Abstract
Despite protective roles in various type of infection and in would healing, T helper (Th)2 cells are drivers of inflammation in allergic asthma. In this issue of Immunity, Zou et al. demonstrate the crucial involvement of hypoxia inducible factor (HIF)2α in promoting the differentiation of inflammatory Th2 cells, suggesting HIF2α as a promising therapeutic target for the treatment of allergic asthma.

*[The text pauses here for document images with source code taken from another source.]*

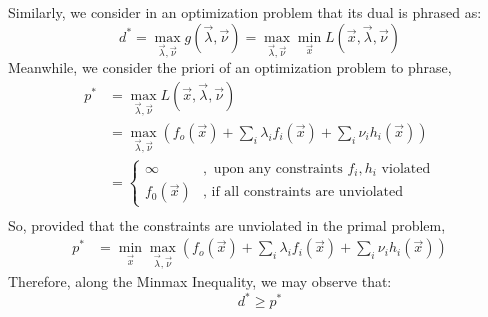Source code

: Similarly, we consider in an optimization problem that its dual is phrased as:
\[
    d^* = \max_{\vec{\lambda}, \vec{\nu}} g(\vec{\lambda}, \vec{\nu}) = \max_{\vec{\lambda}, \vec{\nu}} \min_{\vec{x}} L(\vec{x}, \vec{\lambda}, \vec{\nu})
\]
Meanwhile, we consider the priori of an optimization problem to phrase,
\begin{align*}
    p^* &= \max_{\vec{\lambda}, \vec{\nu}} L(\vec{x}, \vec{\lambda}, \vec{\nu}) \\
    &= \max_{\vec{\lambda}, \vec{\nu}} (f_o(\vec{x}) + \sum_i \lambda_i f_i(\vec{x}) + \sum_i \nu_i h_i (\vec{x})) \\
    &= \begin{cases}
        \infty &,\text{ upon any constraints $f_i, h_i$ violated} \\
        f_0(\vec{x}) &,\text{ if all constraints are unviolated}
    \end{cases} \\
\end{align*}
So, provided that the constraints are unviolated in the primal problem,
\begin{align*}
    p^* &= \min_{\vec{x}} \max_{\vec{\lambda}, \vec{\nu}} (f_o(\vec{x}) + \sum_i \lambda_i f_i(\vec{x}) + \sum_i \nu_i h_i (\vec{x}))
\end{align*}
Therefore, along the Minmax Inequality, we may observe that:
\[
    d^* \geq p^*
\]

Allergic asthma in both children and adults is a growing health concern worldwide, and understanding the mechanisms that promote inflammation in response to allergens is a critical step toward improved treatment and prevention. T helper (Th)2 cells form in response to a diversity of antigens including helminth parasites, common allergens (pollen, dust mites), and certain toxins like snake venom, leading to the production of type 2 cytokines that facilitate the body’s response against these threats.1 This diversity suggests that phenotypic and functional heterogeneity in the Th2 population must exist in response to different stimuli.2 In this issue, Zou et al. use single-cell datasets from both human and mice to identify Th2 cell populations driving allergic asthma.3 This analysis identifies a pathogenic population of Th2 cells with increased expression of the gene EPAS1 (Epas1 in mice) which encodes the protein hypoxia inducible factor 2a (HIF2α). Hypoxia is increased in the airways of asthma patients, suggesting that the low-oxygen environment of the lung may promote activation of HIF2α.4 Using mouse models of allergic asthma to test the role of HIF2α in Th2 cell generation, the authors uncover a HIF2α-GATA3 circuit which enhances the PI3K-AKT pathway through phospholipid metabolism to promote the differentiation of a pathogenic Th2 cell population that emerges from a TCF1+ stem-like population leading to increased airway inflammation and features of allergic asthma (Figure 1).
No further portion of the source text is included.